*** Information supplied ***
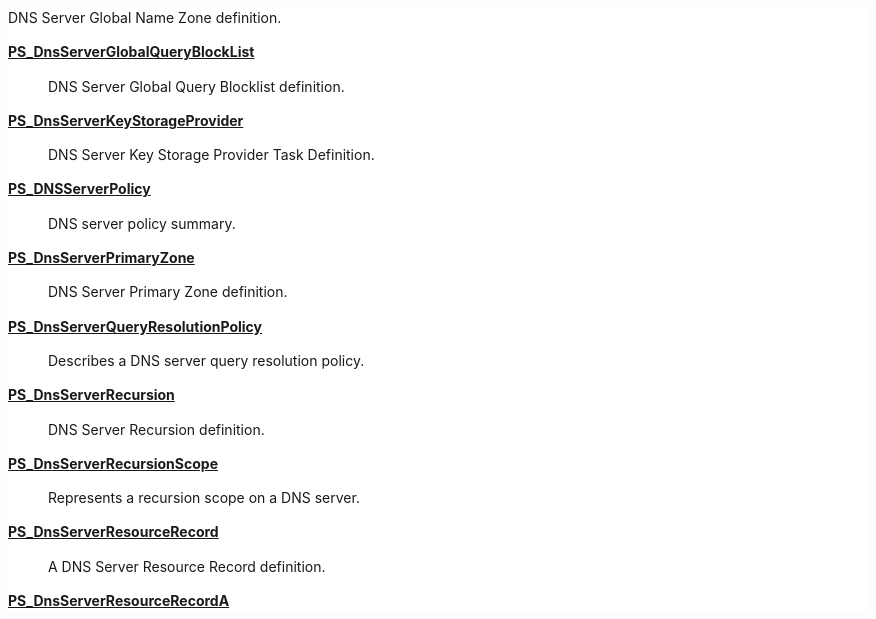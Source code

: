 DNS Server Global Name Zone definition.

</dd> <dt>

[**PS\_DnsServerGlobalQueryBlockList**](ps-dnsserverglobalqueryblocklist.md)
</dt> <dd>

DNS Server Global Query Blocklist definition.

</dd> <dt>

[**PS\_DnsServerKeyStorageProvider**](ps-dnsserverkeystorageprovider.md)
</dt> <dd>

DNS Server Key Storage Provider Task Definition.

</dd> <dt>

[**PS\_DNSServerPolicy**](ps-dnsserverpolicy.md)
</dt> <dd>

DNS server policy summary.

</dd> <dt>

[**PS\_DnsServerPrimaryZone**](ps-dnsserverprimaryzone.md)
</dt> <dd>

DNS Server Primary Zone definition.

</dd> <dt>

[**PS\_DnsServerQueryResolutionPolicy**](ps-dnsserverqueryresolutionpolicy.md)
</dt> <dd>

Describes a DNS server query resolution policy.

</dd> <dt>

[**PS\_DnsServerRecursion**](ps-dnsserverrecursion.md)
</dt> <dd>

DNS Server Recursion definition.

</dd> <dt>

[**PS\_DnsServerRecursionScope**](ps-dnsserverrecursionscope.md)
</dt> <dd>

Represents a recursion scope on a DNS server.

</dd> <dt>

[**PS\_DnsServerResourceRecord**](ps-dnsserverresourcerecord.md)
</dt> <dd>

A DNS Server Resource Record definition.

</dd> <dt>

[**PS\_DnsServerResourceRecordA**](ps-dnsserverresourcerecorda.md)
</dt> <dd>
***
How to complete this task:
Every line from the one containing "DNS Server Primary Zone definition." to the close of the records must be reproduced exactly. Include both ends and nothing more.

Result for this task:
DNS Server Primary Zone definition.

</dd> <dt>

[**PS\_DnsServerQueryResolutionPolicy**](ps-dnsserverqueryresolutionpolicy.md)
</dt> <dd>

Describes a DNS server query resolution policy.

</dd> <dt>

[**PS\_DnsServerRecursion**](ps-dnsserverrecursion.md)
</dt> <dd>

DNS Server Recursion definition.

</dd> <dt>

[**PS\_DnsServerRecursionScope**](ps-dnsserverrecursionscope.md)
</dt> <dd>

Represents a recursion scope on a DNS server.

</dd> <dt>

[**PS\_DnsServerResourceRecord**](ps-dnsserverresourcerecord.md)
</dt> <dd>

A DNS Server Resource Record definition.

</dd> <dt>

[**PS\_DnsServerResourceRecordA**](ps-dnsserverresourcerecorda.md)
</dt> <dd>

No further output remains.